* LISTED ENTRIES *
################
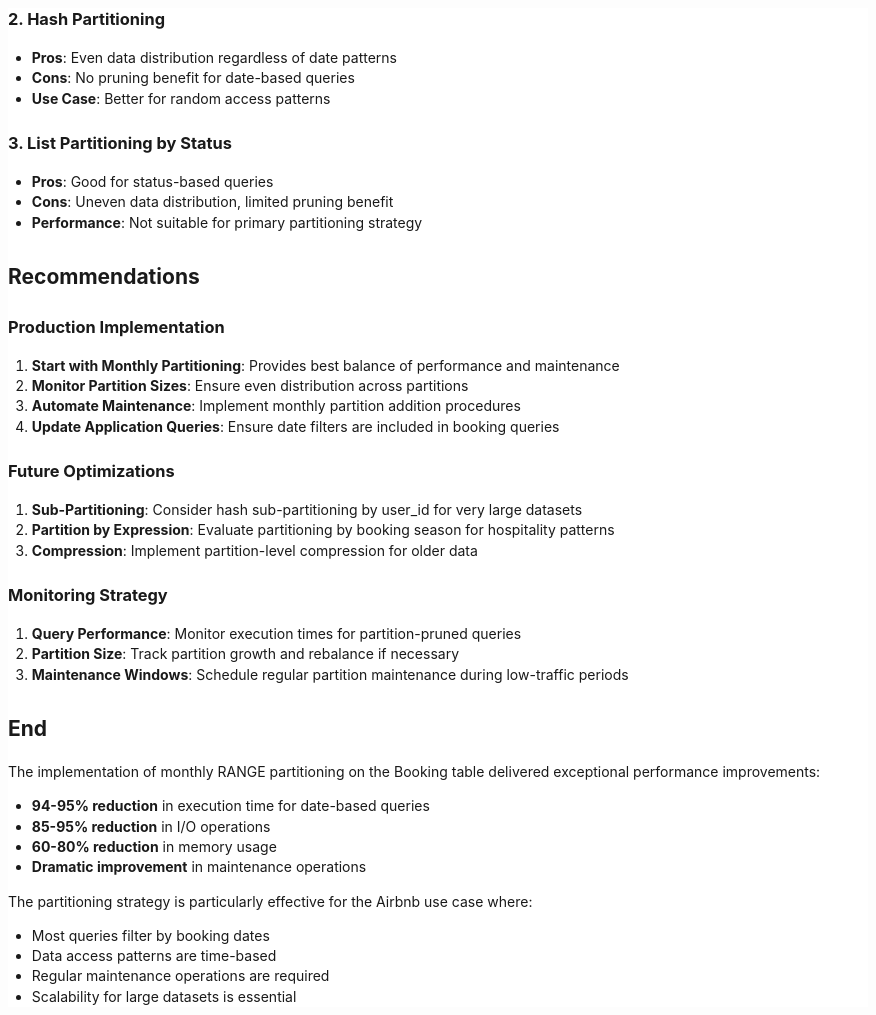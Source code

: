 ### 2. Hash Partitioning
- **Pros**: Even data distribution regardless of date patterns
- **Cons**: No pruning benefit for date-based queries
- **Use Case**: Better for random access patterns

### 3. List Partitioning by Status
- **Pros**: Good for status-based queries
- **Cons**: Uneven data distribution, limited pruning benefit
- **Performance**: Not suitable for primary partitioning strategy

## Recommendations

### Production Implementation
1. **Start with Monthly Partitioning**: Provides best balance of performance and maintenance
2. **Monitor Partition Sizes**: Ensure even distribution across partitions
3. **Automate Maintenance**: Implement monthly partition addition procedures
4. **Update Application Queries**: Ensure date filters are included in booking queries

### Future Optimizations
1. **Sub-Partitioning**: Consider hash sub-partitioning by user_id for very large datasets
2. **Partition by Expression**: Evaluate partitioning by booking season for hospitality patterns
3. **Compression**: Implement partition-level compression for older data

### Monitoring Strategy
1. **Query Performance**: Monitor execution times for partition-pruned queries
2. **Partition Size**: Track partition growth and rebalance if necessary
3. **Maintenance Windows**: Schedule regular partition maintenance during low-traffic periods

## End

The implementation of monthly RANGE partitioning on the Booking table delivered exceptional performance improvements:

- **94-95% reduction** in execution time for date-based queries
- **85-95% reduction** in I/O operations
- **60-80% reduction** in memory usage
- **Dramatic improvement** in maintenance operations

The partitioning strategy is particularly effective for the Airbnb use case where:
- Most queries filter by booking dates
- Data access patterns are time-based
- Regular maintenance operations are required
- Scalability for large datasets is essential

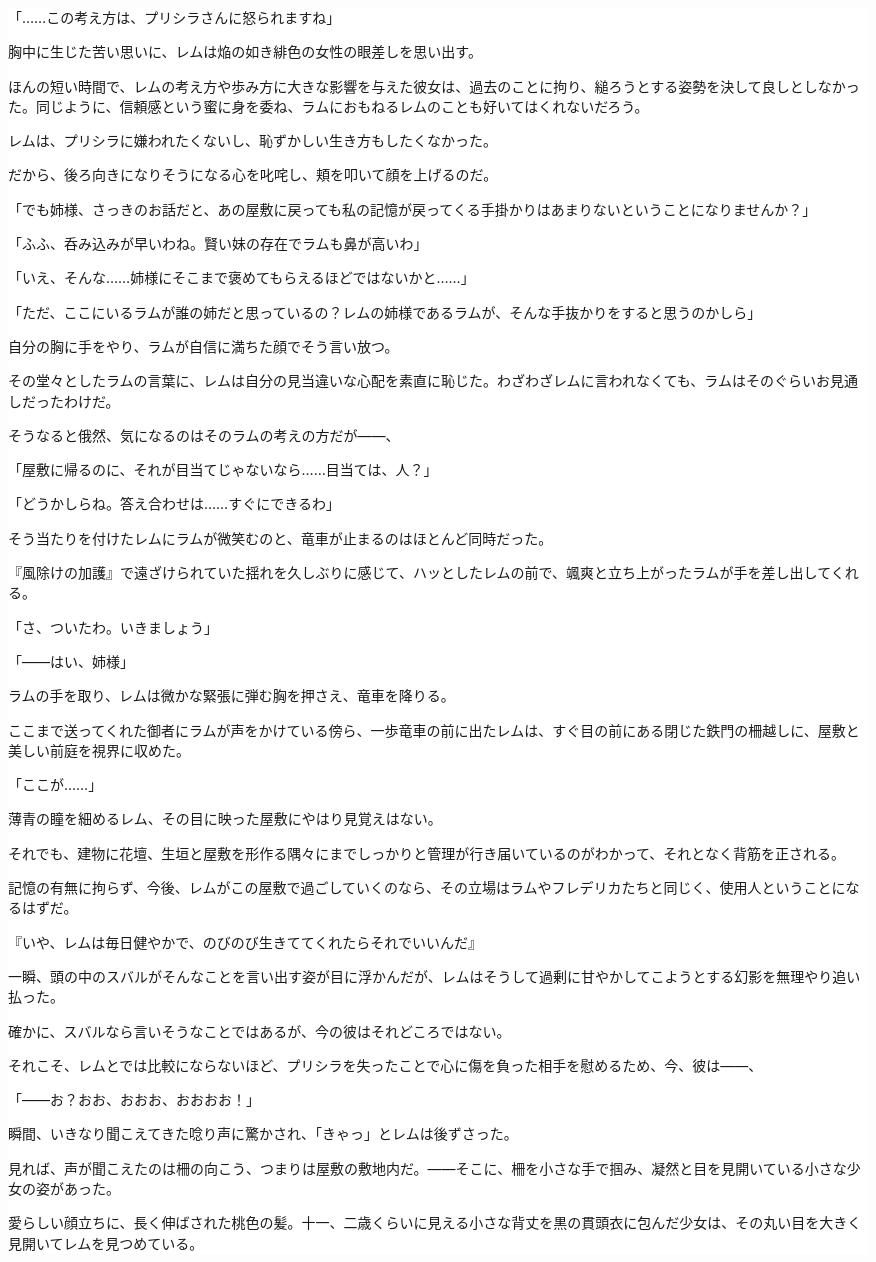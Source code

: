 「……この考え方は、プリシラさんに怒られますね」

胸中に生じた苦い思いに、レムは焔の如き緋色の女性の眼差しを思い出す。

ほんの短い時間で、レムの考え方や歩み方に大きな影響を与えた彼女は、過去のことに拘り、縋ろうとする姿勢を決して良しとしなかった。同じように、信頼感という蜜に身を委ね、ラムにおもねるレムのことも好いてはくれないだろう。

レムは、プリシラに嫌われたくないし、恥ずかしい生き方もしたくなかった。

だから、後ろ向きになりそうになる心を叱咤し、頬を叩いて顔を上げるのだ。

「でも姉様、さっきのお話だと、あの屋敷に戻っても私の記憶が戻ってくる手掛かりはあまりないということになりませんか？」

「ふふ、呑み込みが早いわね。賢い妹の存在でラムも鼻が高いわ」

「いえ、そんな……姉様にそこまで褒めてもらえるほどではないかと……」

「ただ、ここにいるラムが誰の姉だと思っているの？レムの姉様であるラムが、そんな手抜かりをすると思うのかしら」

自分の胸に手をやり、ラムが自信に満ちた顔でそう言い放つ。

その堂々としたラムの言葉に、レムは自分の見当違いな心配を素直に恥じた。わざわざレムに言われなくても、ラムはそのぐらいお見通しだったわけだ。

そうなると俄然、気になるのはそのラムの考えの方だが――、

「屋敷に帰るのに、それが目当てじゃないなら……目当ては、人？」

「どうかしらね。答え合わせは……すぐにできるわ」

そう当たりを付けたレムにラムが微笑むのと、竜車が止まるのはほとんど同時だった。

『風除けの加護』で遠ざけられていた揺れを久しぶりに感じて、ハッとしたレムの前で、颯爽と立ち上がったラムが手を差し出してくれる。

「さ、ついたわ。いきましょう」

「――はい、姉様」

ラムの手を取り、レムは微かな緊張に弾む胸を押さえ、竜車を降りる。

ここまで送ってくれた御者にラムが声をかけている傍ら、一歩竜車の前に出たレムは、すぐ目の前にある閉じた鉄門の柵越しに、屋敷と美しい前庭を視界に収めた。

「ここが……」

薄青の瞳を細めるレム、その目に映った屋敷にやはり見覚えはない。

それでも、建物に花壇、生垣と屋敷を形作る隅々にまでしっかりと管理が行き届いているのがわかって、それとなく背筋を正される。

記憶の有無に拘らず、今後、レムがこの屋敷で過ごしていくのなら、その立場はラムやフレデリカたちと同じく、使用人ということになるはずだ。

『いや、レムは毎日健やかで、のびのび生きててくれたらそれでいいんだ』

一瞬、頭の中のスバルがそんなことを言い出す姿が目に浮かんだが、レムはそうして過剰に甘やかしてこようとする幻影を無理やり追い払った。

確かに、スバルなら言いそうなことではあるが、今の彼はそれどころではない。

それこそ、レムとでは比較にならないほど、プリシラを失ったことで心に傷を負った相手を慰めるため、今、彼は――、

「――お？おお、おおお、おおおお！」

瞬間、いきなり聞こえてきた唸り声に驚かされ、「きゃっ」とレムは後ずさった。

見れば、声が聞こえたのは柵の向こう、つまりは屋敷の敷地内だ。――そこに、柵を小さな手で掴み、凝然と目を見開いている小さな少女の姿があった。

愛らしい顔立ちに、長く伸ばされた桃色の髪。十一、二歳くらいに見える小さな背丈を黒の貫頭衣に包んだ少女は、その丸い目を大きく見開いてレムを見つめている。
################
* INSTRUCTIONS TO FOLLOW *
All lines in the entries above that hold the word "Pros" need to be copied.

* TASK SOLUTION *
- **Pros**: Even data distribution regardless of date patterns
- **Pros**: Good for status-based queries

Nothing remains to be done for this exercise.